- [TASK INPUTS]:
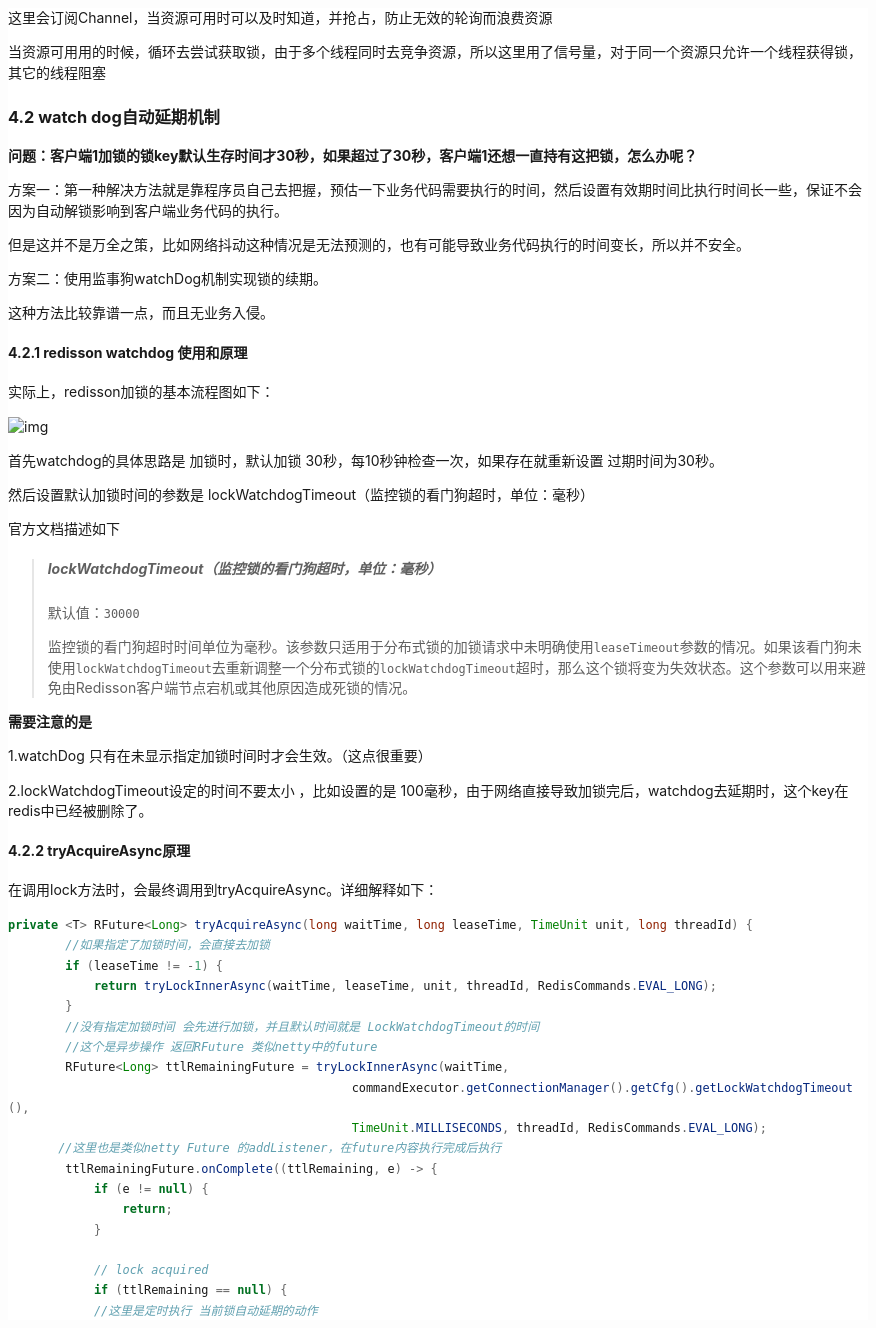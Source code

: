 这里会订阅Channel，当资源可用时可以及时知道，并抢占，防止无效的轮询而浪费资源

当资源可用用的时候，循环去尝试获取锁，由于多个线程同时去竞争资源，所以这里用了信号量，对于同一个资源只允许一个线程获得锁，其它的线程阻塞





### 4.2 watch dog自动延期机制

**问题：客户端1加锁的锁key默认生存时间才30秒，如果超过了30秒，客户端1还想一直持有这把锁，怎么办呢？**

方案一：第一种解决方法就是靠程序员自己去把握，预估一下业务代码需要执行的时间，然后设置有效期时间比执行时间长一些，保证不会因为自动解锁影响到客户端业务代码的执行。

但是这并不是万全之策，比如网络抖动这种情况是无法预测的，也有可能导致业务代码执行的时间变长，所以并不安全。

方案二：使用监事狗watchDog机制实现锁的续期。

这种方法比较靠谱一点，而且无业务入侵。

#### 4.2.1 redisson watchdog 使用和原理

实际上，redisson加锁的基本流程图如下：

![img](https://gitee.com/jiao_qianjin/zhishiku/raw/master/img/20211201170946.png)

首先watchdog的具体思路是 加锁时，默认加锁 30秒，每10秒钟检查一次，如果存在就重新设置 过期时间为30秒。

然后设置默认加锁时间的参数是 lockWatchdogTimeout（监控锁的看门狗超时，单位：毫秒）

官方文档描述如下

> ##### lockWatchdogTimeout（监控锁的看门狗超时，单位：毫秒）
>
> 默认值：`30000`
>
> 监控锁的看门狗超时时间单位为毫秒。该参数只适用于分布式锁的加锁请求中未明确使用`leaseTimeout`参数的情况。如果该看门狗未使用`lockWatchdogTimeout`去重新调整一个分布式锁的`lockWatchdogTimeout`超时，那么这个锁将变为失效状态。这个参数可以用来避免由Redisson客户端节点宕机或其他原因造成死锁的情况。

**需要注意的是**

1.watchDog 只有在未显示指定加锁时间时才会生效。（这点很重要）

2.lockWatchdogTimeout设定的时间不要太小 ，比如设置的是 100毫秒，由于网络直接导致加锁完后，watchdog去延期时，这个key在redis中已经被删除了。

#### 4.2.2 tryAcquireAsync原理

在调用lock方法时，会最终调用到tryAcquireAsync。详细解释如下：

```java
private <T> RFuture<Long> tryAcquireAsync(long waitTime, long leaseTime, TimeUnit unit, long threadId) {
    	//如果指定了加锁时间，会直接去加锁
        if (leaseTime != -1) {
            return tryLockInnerAsync(waitTime, leaseTime, unit, threadId, RedisCommands.EVAL_LONG);
        }
    	//没有指定加锁时间 会先进行加锁，并且默认时间就是 LockWatchdogTimeout的时间
    	//这个是异步操作 返回RFuture 类似netty中的future
        RFuture<Long> ttlRemainingFuture = tryLockInnerAsync(waitTime,
                                                commandExecutor.getConnectionManager().getCfg().getLockWatchdogTimeout(),
                                                TimeUnit.MILLISECONDS, threadId, RedisCommands.EVAL_LONG);
       //这里也是类似netty Future 的addListener，在future内容执行完成后执行
        ttlRemainingFuture.onComplete((ttlRemaining, e) -> {
            if (e != null) {
                return;
            }

            // lock acquired
            if (ttlRemaining == null) {
            //这里是定时执行 当前锁自动延期的动作
```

- [EXERCISE AIM]: Check each line of the entries, and copy the ones that contain "ttlRemainingFuture".

- [OUTPUT OF THE TASK]:
        RFuture<Long> ttlRemainingFuture = tryLockInnerAsync(waitTime,
        ttlRemainingFuture.onComplete((ttlRemaining, e) -> {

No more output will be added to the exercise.